Exercise instructions => With the pictures left out, output the records below exactly.

Entries shown =>
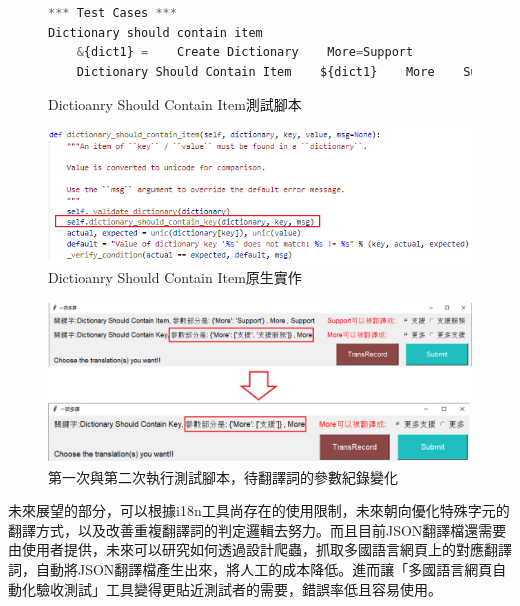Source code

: \begin{figure}[H]
\centering
\begin{lstlisting}[language={python}]
*** Test Cases ***
Dictionary should contain item
    &{dict1} =    Create Dictionary    More=Support
    Dictionary Should Contain Item    ${dict1}    More    Support
\end{lstlisting}
\caption{Dictioanry Should Contain Item測試腳本}
\end{figure}

\begin{figure}[H]
\centering
\includegraphics[width= \textwidth]{../論文截圖/5-1-2 dictionary should contain item測試腳本與其原生實作.png}
\caption{Dictioanry Should Contain Item原生實作}
\end{figure}

\begin{figure}[H]
\centering
\includegraphics[width= \textwidth]{../論文截圖/5-1-3 1st&2nd執行測試腳本，待翻譯詞的參數紀錄變化.png}
\caption{第一次與第二次執行測試腳本，待翻譯詞的參數紀錄變化}
\end{figure}

未來展望的部分，可以根據i18n工具尚存在的使用限制，未來朝向優化特殊字元的翻譯方式，以及改善重複翻譯詞的判定邏輯去努力。而且目前JSON翻譯檔還需要由使用者提供，未來可以研究如何透過設計爬蟲，抓取多國語言網頁上的對應翻譯詞，自動將JSON翻譯檔產生出來，將人工的成本降低。進而讓「多國語言網頁自動化驗收測試」工具變得更貼近測試者的需要，錯誤率低且容易使用。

Solution =>
Source code

: \begin{figure}[H]
\centering
\begin{lstlisting}[language={python}]
*** Test Cases ***
Dictionary should contain item
    &{dict1} =    Create Dictionary    More=Support
    Dictionary Should Contain Item    ${dict1}    More    Support
\end{lstlisting}
\caption{Dictioanry Should Contain Item測試腳本}
\end{figure}

\begin{figure}[H]
\centering
\includegraphics[width= \textwidth]{../論文截圖/5-1-2 dictionary should contain item測試腳本與其原生實作.png}
\caption{Dictioanry Should Contain Item原生實作}
\end{figure}

\begin{figure}[H]
\centering
\includegraphics[width= \textwidth]{../論文截圖/5-1-3 1st&2nd執行測試腳本，待翻譯詞的參數紀錄變化.png}
\caption{第一次與第二次執行測試腳本，待翻譯詞的參數紀錄變化}
\end{figure}

未來展望的部分，可以根據i18n工具尚存在的使用限制，未來朝向優化特殊字元的翻譯方式，以及改善重複翻譯詞的判定邏輯去努力。而且目前JSON翻譯檔還需要由使用者提供，未來可以研究如何透過設計爬蟲，抓取多國語言網頁上的對應翻譯詞，自動將JSON翻譯檔產生出來，將人工的成本降低。進而讓「多國語言網頁自動化驗收測試」工具變得更貼近測試者的需要，錯誤率低且容易使用。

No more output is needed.